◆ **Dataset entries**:
╭──

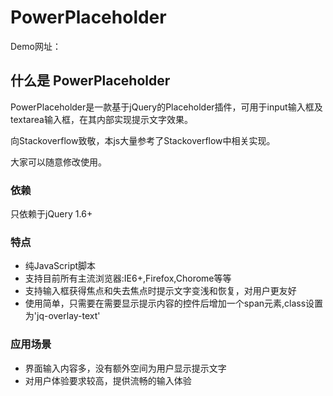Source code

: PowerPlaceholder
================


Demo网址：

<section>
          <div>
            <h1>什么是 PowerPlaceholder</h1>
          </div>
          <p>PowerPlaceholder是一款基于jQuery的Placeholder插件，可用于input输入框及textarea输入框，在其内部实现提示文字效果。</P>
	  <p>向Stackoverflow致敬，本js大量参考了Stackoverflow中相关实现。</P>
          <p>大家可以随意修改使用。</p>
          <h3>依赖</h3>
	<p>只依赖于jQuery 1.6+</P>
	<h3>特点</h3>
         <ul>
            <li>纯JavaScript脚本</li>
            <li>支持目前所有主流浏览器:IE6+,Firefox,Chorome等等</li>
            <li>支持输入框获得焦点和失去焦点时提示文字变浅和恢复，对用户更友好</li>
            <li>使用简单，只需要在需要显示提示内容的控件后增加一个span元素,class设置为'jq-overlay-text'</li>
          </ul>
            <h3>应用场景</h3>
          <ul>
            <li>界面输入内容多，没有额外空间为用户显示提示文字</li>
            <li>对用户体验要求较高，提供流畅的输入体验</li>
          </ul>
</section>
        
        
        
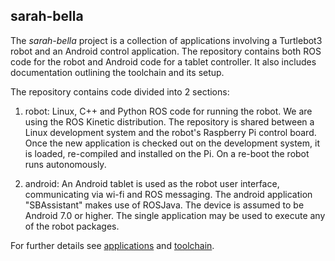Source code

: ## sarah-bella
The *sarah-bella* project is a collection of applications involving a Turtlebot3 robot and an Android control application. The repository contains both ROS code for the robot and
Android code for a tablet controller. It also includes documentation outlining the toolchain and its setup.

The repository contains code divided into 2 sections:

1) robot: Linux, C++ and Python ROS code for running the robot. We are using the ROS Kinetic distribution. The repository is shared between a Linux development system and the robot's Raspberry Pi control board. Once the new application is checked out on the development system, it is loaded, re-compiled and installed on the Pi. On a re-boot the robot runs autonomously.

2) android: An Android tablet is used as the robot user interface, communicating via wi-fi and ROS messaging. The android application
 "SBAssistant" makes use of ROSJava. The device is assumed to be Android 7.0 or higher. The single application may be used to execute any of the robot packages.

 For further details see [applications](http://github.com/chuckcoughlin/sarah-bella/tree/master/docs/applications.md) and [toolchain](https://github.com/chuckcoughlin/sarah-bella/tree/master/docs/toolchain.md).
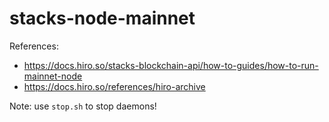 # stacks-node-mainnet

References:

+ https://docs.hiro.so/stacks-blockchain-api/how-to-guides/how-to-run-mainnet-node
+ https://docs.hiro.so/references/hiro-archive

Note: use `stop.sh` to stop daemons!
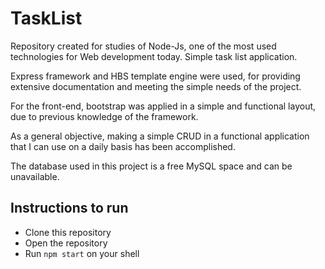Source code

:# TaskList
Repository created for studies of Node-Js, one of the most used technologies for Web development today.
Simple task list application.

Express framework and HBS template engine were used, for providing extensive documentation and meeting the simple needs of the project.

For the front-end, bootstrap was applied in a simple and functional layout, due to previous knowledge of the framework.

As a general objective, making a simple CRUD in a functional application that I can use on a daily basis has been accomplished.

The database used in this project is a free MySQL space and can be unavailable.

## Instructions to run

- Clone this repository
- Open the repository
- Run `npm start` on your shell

╰──
╭──

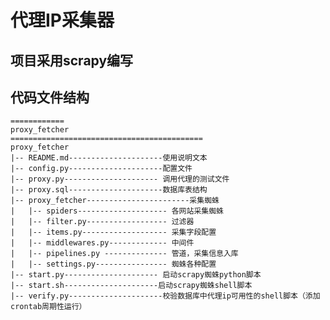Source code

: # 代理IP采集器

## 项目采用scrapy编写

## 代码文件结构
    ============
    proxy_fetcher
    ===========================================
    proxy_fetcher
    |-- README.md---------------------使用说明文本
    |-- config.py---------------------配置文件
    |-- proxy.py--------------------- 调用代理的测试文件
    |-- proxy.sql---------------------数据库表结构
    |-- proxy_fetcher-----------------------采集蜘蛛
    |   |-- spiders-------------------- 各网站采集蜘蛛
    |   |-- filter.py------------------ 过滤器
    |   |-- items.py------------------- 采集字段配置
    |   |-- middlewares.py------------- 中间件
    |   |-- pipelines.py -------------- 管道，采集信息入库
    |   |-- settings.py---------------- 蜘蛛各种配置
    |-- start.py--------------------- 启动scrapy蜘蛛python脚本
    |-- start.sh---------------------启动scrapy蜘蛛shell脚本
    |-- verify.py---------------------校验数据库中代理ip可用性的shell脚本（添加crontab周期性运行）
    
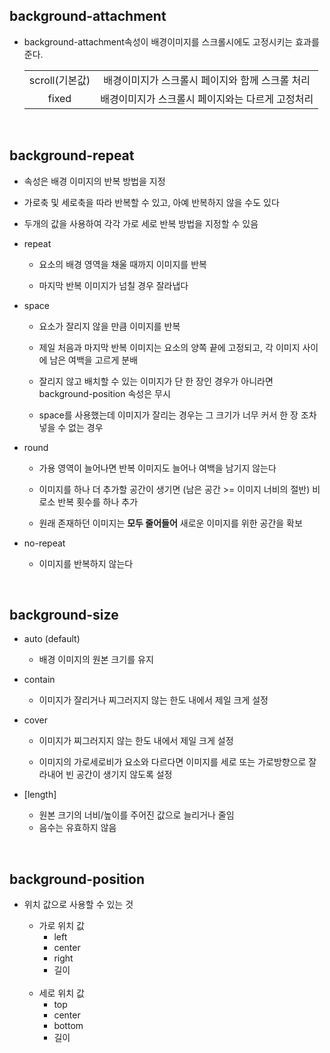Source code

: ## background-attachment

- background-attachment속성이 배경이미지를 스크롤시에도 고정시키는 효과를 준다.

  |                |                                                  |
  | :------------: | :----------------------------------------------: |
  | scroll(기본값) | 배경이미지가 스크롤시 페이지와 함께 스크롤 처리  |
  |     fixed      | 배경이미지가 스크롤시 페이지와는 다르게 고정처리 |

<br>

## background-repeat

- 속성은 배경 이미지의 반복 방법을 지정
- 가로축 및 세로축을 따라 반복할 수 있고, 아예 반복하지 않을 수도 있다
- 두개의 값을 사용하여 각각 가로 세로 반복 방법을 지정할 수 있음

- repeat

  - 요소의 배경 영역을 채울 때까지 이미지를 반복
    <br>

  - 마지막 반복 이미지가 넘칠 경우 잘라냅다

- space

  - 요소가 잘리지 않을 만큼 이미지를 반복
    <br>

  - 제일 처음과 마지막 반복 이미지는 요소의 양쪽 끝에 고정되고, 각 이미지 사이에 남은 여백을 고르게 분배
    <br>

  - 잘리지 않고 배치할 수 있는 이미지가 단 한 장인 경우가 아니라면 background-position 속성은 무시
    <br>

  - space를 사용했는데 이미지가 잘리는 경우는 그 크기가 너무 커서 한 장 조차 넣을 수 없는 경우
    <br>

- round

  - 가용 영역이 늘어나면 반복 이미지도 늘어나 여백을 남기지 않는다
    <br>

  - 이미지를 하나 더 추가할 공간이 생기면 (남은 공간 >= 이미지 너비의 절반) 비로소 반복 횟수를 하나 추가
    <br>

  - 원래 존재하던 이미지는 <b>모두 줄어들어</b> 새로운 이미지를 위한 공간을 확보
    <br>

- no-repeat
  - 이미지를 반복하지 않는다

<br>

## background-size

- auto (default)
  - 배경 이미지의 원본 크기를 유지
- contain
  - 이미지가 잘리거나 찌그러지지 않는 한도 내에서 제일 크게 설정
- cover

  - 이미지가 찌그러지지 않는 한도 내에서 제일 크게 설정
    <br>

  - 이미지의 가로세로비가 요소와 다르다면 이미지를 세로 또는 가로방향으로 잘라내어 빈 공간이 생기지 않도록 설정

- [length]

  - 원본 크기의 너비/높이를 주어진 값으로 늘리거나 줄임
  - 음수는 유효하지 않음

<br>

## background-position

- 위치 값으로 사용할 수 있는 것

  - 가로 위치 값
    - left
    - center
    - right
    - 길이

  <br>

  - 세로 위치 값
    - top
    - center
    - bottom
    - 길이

╰──

◆ **What needs to be done**:
The lines you need are those containing "this"; find them in the records and copy them.

◆ **Written solution**:
The database used in this project is a free MySQL space and can be unavailable.
- Clone this repository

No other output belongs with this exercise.